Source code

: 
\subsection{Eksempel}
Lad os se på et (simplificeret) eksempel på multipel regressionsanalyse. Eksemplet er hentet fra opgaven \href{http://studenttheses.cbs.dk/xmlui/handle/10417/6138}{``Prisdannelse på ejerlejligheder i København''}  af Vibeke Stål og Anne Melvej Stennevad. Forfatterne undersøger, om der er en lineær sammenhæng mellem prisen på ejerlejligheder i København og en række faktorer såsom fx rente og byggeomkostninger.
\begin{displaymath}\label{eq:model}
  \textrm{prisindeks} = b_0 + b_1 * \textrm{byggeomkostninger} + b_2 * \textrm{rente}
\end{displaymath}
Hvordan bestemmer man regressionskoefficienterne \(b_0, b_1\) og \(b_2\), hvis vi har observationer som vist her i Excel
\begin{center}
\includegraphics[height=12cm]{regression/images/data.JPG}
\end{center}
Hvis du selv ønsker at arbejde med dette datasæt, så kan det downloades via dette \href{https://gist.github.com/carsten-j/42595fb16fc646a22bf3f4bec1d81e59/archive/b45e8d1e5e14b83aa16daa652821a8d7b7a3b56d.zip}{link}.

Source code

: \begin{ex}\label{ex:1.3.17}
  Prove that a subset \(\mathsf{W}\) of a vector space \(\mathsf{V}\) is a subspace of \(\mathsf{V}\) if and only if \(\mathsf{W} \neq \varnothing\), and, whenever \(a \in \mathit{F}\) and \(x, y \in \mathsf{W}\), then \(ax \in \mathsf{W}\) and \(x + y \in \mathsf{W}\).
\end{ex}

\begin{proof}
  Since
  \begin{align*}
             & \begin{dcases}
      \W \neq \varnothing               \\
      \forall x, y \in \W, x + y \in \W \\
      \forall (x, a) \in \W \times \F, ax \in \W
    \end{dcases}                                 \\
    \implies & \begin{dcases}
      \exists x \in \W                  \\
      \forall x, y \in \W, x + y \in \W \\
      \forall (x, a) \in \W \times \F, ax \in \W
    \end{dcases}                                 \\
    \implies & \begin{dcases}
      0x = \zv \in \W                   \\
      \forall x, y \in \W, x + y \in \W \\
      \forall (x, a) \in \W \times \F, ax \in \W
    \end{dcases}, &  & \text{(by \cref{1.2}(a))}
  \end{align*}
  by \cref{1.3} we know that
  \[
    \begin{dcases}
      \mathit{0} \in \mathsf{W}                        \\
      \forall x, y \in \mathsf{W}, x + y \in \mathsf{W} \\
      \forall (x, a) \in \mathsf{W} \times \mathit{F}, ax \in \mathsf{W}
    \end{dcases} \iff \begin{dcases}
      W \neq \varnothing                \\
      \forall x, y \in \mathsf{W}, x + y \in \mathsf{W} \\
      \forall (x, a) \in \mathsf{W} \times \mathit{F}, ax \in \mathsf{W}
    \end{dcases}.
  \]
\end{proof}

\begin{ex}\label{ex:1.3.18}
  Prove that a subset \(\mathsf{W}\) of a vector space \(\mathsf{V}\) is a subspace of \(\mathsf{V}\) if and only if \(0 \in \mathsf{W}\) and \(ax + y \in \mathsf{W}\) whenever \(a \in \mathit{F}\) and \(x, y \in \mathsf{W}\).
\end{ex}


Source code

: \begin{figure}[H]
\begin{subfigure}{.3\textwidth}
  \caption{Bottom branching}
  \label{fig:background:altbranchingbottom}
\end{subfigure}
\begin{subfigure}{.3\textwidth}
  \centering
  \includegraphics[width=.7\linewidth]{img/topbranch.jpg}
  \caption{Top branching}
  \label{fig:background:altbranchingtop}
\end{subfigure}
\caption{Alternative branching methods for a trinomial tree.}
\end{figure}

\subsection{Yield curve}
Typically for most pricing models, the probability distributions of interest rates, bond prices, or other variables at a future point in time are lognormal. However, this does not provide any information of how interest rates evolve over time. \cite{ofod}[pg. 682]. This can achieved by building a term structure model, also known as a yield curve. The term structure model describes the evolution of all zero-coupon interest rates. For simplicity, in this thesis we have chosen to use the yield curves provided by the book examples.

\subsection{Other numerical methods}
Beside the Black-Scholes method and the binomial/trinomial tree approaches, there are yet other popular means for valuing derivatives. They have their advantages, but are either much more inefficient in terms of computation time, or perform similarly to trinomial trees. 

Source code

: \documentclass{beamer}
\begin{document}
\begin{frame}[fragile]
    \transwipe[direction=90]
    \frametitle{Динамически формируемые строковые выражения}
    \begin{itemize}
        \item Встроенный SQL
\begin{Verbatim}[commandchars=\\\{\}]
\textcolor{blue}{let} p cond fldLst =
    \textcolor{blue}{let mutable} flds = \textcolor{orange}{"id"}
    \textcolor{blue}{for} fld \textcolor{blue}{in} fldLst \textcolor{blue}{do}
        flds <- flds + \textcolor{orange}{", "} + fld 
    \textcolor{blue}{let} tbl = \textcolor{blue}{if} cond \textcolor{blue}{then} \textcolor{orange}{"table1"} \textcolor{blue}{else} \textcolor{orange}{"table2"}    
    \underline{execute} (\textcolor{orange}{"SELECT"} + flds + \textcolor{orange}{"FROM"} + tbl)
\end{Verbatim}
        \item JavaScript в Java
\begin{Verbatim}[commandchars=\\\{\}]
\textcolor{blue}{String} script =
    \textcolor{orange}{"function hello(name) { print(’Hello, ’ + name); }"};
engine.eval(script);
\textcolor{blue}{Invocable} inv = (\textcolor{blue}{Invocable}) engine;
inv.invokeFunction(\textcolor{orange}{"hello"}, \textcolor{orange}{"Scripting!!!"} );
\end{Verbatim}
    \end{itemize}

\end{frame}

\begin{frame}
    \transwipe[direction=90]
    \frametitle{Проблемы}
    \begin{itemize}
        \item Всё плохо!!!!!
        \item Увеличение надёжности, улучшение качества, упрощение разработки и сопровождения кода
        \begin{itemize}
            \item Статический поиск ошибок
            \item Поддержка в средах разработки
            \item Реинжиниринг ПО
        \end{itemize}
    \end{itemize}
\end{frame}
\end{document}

### THE PROBLEM
Show the lines in the entries above that include the string "dcases".

### RESULT
             & \begin{dcases}
    \end{dcases}                                 \\
    \implies & \begin{dcases}
    \end{dcases}                                 \\
    \implies & \begin{dcases}
    \end{dcases}, &  & \text{(by \cref{1.2}(a))}
    \begin{dcases}
    \end{dcases} \iff \begin{dcases}
    \end{dcases}.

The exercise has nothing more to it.